Buddy died after returning to Pakistan, and his stench haunts Edna as the past and present overlap with flashbacks to the bathtub interrupting Edna’s work, which the company handled effectively with the low-budget yet ambitious set.

Edna bonds with her twitchy, energetic coworker Wilson as the two try to thwart Beth’s desire for perfection by stealing all of the Handi Wipes for her snack time preparation ritual. Nick Chizek demonstrates his greatest strengths as Wilson, a role that could have been written for Chizek’s abundance of physical and vocal energy as the character zips around the stage, animatedly demonstrating his odd affection for sound effects.

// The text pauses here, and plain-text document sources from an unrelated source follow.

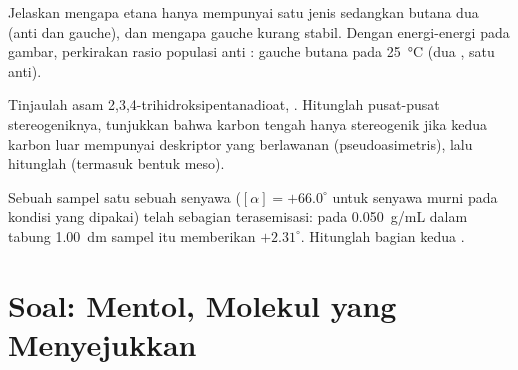 \begin{exercise}[$\star\star\star$]\label{exo:b1:stereochemistry-in-depth:10}
Jelaskan mengapa etana hanya mempunyai satu jenis 
sedangkan butana dua (anti dan gauche), dan mengapa gauche kurang stabil.
Dengan energi-energi pada gambar, perkirakan rasio populasi anti : gauche
butana pada \qty{25}{\celsius} (dua , satu anti).
\end{exercise}

\begin{exercise}[$\star\star\star$]\label{exo:b1:stereochemistry-in-depth:11}
Tinjaulah asam 2,3,4-trihidroksipentanadioat,
. Hitunglah pusat-pusat
stereogeniknya, tunjukkan bahwa karbon tengah hanya stereogenik jika
kedua karbon luar mempunyai deskriptor yang berlawanan
(pseudoasimetris), lalu hitunglah  (termasuk bentuk
meso).
\end{exercise}

\begin{exercise}[$\star\star\star$]\label{exo:b1:stereochemistry-in-depth:12}
Sebuah sampel satu  sebuah senyawa ($[\alpha] = +66.0^\circ$
untuk senyawa murni pada kondisi yang dipakai) telah sebagian
terasemisasi: pada \qty{0.050}{g/mL} dalam tabung \qty{1.00}{dm} sampel
itu memberikan $+2.31^\circ$. Hitunglah bagian kedua .
\end{exercise}

\section{Soal: Mentol, Molekul yang Menyejukkan}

In the director’s notes Edelnant states that the show was produced in a “storefront model,” using the Bertha Martin Theatre as a found space where the small company used resources found around the theatre, costumed out of their own closets and produced the show on a shoestring budget. It didn’t show. The company managed to put on the production with an effective and functional set that vividly set the scene and enhanced the winning performances at the heart of the play.

“The Mistakes Madeline Made” reveals itself to be a play about guilt and redemption as Buddy leaves Edna in her own dry bathtub, Wilson washes away her guilt with the best Handi Wipes in America, and Cook and Achenbach lead a strong cast in a darkly comedic production about forgiveness that has little to forgive.